BEGIN Exercise materials

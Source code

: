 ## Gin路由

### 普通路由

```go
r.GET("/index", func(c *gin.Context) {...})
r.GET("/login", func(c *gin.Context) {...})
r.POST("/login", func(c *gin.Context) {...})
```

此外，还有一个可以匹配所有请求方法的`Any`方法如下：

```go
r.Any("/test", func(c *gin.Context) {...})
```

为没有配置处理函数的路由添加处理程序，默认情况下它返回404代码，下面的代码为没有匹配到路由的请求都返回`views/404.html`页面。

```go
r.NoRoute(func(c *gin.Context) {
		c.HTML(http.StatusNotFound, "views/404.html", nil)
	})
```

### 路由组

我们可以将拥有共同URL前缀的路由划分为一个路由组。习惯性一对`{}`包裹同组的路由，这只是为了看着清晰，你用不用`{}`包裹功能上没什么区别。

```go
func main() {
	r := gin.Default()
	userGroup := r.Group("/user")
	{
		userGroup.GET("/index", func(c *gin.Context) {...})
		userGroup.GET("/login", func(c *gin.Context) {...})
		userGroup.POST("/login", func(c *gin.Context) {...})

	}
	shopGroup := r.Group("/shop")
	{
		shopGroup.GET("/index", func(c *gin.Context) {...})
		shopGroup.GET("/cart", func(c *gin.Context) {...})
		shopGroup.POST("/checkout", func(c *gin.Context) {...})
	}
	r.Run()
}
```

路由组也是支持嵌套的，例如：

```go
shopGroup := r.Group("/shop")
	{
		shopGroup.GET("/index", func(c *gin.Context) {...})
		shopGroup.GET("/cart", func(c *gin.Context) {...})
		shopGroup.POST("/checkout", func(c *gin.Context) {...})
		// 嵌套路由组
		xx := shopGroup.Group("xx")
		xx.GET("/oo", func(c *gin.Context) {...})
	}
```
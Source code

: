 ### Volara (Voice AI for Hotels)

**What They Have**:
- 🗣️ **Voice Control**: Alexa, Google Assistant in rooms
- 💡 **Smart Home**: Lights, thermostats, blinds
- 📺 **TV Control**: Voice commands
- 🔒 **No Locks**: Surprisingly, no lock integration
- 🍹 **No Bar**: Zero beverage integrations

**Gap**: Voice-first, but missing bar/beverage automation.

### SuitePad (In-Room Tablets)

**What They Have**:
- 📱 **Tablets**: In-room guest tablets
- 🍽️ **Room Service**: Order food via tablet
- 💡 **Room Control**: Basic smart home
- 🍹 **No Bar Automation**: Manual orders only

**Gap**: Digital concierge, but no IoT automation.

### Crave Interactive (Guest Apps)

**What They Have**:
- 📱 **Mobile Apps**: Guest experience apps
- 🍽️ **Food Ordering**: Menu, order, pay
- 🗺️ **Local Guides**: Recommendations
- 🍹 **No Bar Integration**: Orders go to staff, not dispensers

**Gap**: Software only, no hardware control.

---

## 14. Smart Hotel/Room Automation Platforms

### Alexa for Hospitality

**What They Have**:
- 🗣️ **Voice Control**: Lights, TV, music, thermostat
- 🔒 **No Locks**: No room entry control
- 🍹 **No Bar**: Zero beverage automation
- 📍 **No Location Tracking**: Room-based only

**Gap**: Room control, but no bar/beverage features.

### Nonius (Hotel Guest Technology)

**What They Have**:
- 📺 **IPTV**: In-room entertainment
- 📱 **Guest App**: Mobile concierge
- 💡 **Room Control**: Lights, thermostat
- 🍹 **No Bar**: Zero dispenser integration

END Exercise materials
BEGIN Exercise materials

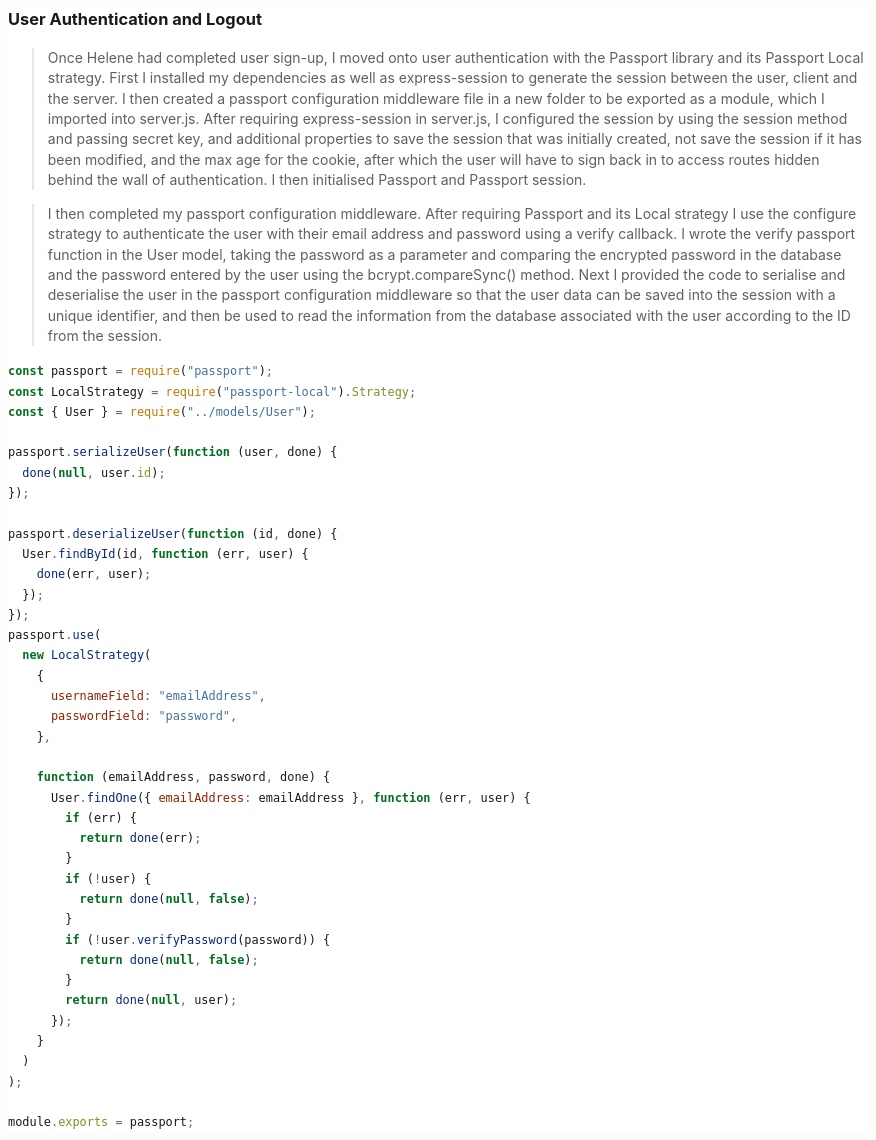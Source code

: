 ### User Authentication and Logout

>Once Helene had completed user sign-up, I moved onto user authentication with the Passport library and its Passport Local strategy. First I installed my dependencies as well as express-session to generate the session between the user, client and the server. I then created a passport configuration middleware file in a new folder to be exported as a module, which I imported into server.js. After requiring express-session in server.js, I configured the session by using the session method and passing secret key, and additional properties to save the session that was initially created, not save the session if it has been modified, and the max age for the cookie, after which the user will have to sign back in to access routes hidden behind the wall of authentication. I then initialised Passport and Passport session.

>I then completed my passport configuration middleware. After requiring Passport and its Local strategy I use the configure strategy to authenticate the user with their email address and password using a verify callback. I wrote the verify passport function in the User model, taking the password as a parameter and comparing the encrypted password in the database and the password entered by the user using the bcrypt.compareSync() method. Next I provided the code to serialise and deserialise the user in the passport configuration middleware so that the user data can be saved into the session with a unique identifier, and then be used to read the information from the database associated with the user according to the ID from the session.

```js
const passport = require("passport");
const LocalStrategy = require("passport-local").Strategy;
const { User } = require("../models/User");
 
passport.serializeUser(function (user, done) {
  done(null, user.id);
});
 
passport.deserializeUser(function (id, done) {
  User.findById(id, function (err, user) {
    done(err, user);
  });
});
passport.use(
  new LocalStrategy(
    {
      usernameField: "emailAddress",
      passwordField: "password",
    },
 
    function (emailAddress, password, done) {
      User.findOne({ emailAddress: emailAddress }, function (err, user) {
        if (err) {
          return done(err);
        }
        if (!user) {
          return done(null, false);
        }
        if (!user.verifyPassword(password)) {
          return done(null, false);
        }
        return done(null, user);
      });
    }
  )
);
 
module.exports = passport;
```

END Exercise materials
BEGIN Exercise materials

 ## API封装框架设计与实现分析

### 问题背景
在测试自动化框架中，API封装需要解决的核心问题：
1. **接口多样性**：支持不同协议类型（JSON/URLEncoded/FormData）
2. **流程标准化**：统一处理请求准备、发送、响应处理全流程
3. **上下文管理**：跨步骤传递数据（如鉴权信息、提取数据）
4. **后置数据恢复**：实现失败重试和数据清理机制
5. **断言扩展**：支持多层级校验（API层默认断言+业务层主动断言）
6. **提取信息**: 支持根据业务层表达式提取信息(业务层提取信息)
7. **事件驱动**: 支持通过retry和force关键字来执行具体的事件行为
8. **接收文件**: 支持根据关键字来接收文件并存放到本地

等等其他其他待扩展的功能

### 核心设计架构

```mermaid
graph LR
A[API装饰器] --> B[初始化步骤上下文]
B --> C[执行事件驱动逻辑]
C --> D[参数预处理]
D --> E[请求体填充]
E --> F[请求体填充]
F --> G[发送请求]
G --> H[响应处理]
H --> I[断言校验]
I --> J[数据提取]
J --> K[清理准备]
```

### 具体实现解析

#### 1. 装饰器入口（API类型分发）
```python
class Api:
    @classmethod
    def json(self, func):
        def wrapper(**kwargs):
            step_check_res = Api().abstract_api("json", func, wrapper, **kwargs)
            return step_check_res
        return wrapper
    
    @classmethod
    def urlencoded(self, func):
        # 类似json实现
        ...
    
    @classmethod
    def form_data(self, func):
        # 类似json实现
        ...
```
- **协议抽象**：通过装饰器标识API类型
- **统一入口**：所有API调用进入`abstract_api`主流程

END Exercise materials

Work item
Please copy the lines above from the line with "- 🔒 **No Locks**: No room entry control" up to and including the line with "- 🍹 **No Bar**: Zero dispenser integration", exactly as written and with nothing else.

Written response
- 🔒 **No Locks**: No room entry control
- 🍹 **No Bar**: Zero beverage automation
- 📍 **No Location Tracking**: Room-based only

**Gap**: Room control, but no bar/beverage features.

### Nonius (Hotel Guest Technology)

**What They Have**:
- 📺 **IPTV**: In-room entertainment
- 📱 **Guest App**: Mobile concierge
- 💡 **Room Control**: Lights, thermostat
- 🍹 **No Bar**: Zero dispenser integration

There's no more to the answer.